Gordon & MacPhail Glenturret 1999

40% alc./vol.
Embouteillé en 2011.

André 78%
Ça sent le mauvais fût de sherry, poussiéreux et malodorant. Tout de même frais au nez, offrant à la fois des agrumes et du citron soutenus par la vanille. Je n’aimes pas l’aspect vieillot de ce whisky, ça m’agace ou ça ne fait pas, à priori, parmi de la gamme de saveurs que j’affectionnes particulièrement. En bouche, c’est insipide comme de l’eau, ça passe inapperçu; un peu de citron-vanille mais c’est à peu près tout. La finale est un peu plus persistante mais somme toute, un bon ‘’starter ‘’ pour une soirée.

RV 74%
Un mauvais brassin tablette d’inspiration irlandaise. Comme dans les autres Glenturret, l’aspect bière y est toujours, dans un fond de malt herbeux; c’est correct mais il faut aimer le style. Ce qui n’est pas mon cas. En bouchon le houblon chimique est très ordinaire, et quand le malt ennuyant est un point positif, ça va mal. Heureusement la finale légèrement plus douce en cerfeuil remonte l’expérience à un degré une marche plus haute que le total désastre, malgré la finale de bière surit. Dans les malts anonymes, il y a les innofensifs et les désagréable; cochez la colonne désagréable.

Patrick 88%
Le miel et l’orge dansent un étonnant ballet des plus agréables à sentir. En bouche, toujours le miel, mais celui-ci baigne dans une marinade d’herbes fraîches qui repose dans une cuve de chêne brûlé. La finale offre une touche de miel fruité, un peu comme les tartinades miel-confiture de ma jeunesse. Après une soirée à déguster des scotchs sans relief, celui-ci me surprends agréablement par sa personnalité originale, sa balance et sa qualité générale. Une belle surprise!

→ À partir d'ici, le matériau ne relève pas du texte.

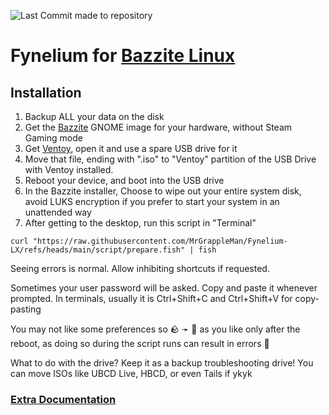 ![Last Commit made to repository](https://img.shields.io/github/last-commit/MrGrappleMan/Fynelium-LX?style=for-the-badge)

# Fynelium for [Bazzite Linux](https://bazzite.gg/)

## Installation

1. Backup ALL your data on the disk
2. Get the [Bazzite](https://bazzite.gg/#image-picker) GNOME image for your hardware, without Steam Gaming mode
3. Get [Ventoy](https://github.com/ventoy/Ventoy/releases/latest), open it and use a spare USB drive for it
4. Move that file, ending with ".iso" to "Ventoy" partition of the USB Drive with Ventoy installed.
5. Reboot your device, and boot into the USB drive
6. In the Bazzite installer,
Choose to wipe out your entire system disk, avoid LUKS encryption if you prefer to start your system in an unattended way
8. After getting to the desktop, run this script in "Terminal"

```
curl "https://raw.githubusercontent.com/MrGrappleMan/Fynelium-LX/refs/heads/main/script/prepare.fish" | fish

```

Seeing errors is normal. Allow inhibiting shortcuts if requested.

Sometimes your user password will be asked. Copy and paste it whenever prompted.
In terminals, usually it is Ctrl+Shift+C and Ctrl+Shift+V for copy-pasting

You may not like some preferences so 🪨 ➛ 🗿 as you like only after the reboot,
as doing so during the script runs can result in errors 🤯

What to do with the drive? Keep it as a backup troubleshooting drive!
You can move ISOs like UBCD Live, HBCD, or even Tails if ykyk

### [Extra Documentation](notion.so/Bazzite-27642d161cf980a5a844e08f156d5950?source=copy_link)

Blackadder Glenturret 15 ans 1990 Raw Cask

51.7% alc./vol.

André 86%
Pelures de bananes vertes, herbeux, feuilles de bananier brûlées. L’arrivée en bouche est pauvre mais les arômes camouflés de purée de pruneaux et de raisins secs se livrent par la suite – de manière tout de même bien humble et discrète. La finale, légèrement salée s’appuie aussi sur une petite vague camphrée, qui n’arrive toutefois pas à masquer complètement l’amertume et le côté astringent de celui-ci. Effectivement meilleur que la version officielle de 10 ans, mais pouvait-on faire pire?

RV 82.5%
À quelque part entre la bière et le beurre avec fond d’herbe et un contrecoup d’épices. Au goût, plus épicé et un peu boisé, rond et chaud mais sans brûlure de l’alcool au nez. Finale endormante, mais l’aftertaste est mieux. Mieux que la version ordinaire (ce qui n’est pas vraiment difficile), mais le genre de whisky pour lequel il n’est pas opportun (et pas souhaitable) de s’éterniser.

Patrick 85%
Beurre et bière au nez. Au goût, toujours le beurre et la bière, accompagné de gazon, une touche marquée de menthe et un léger brûlé. Léger et orignal. Me rappelle une Bleue ou une Budweiser!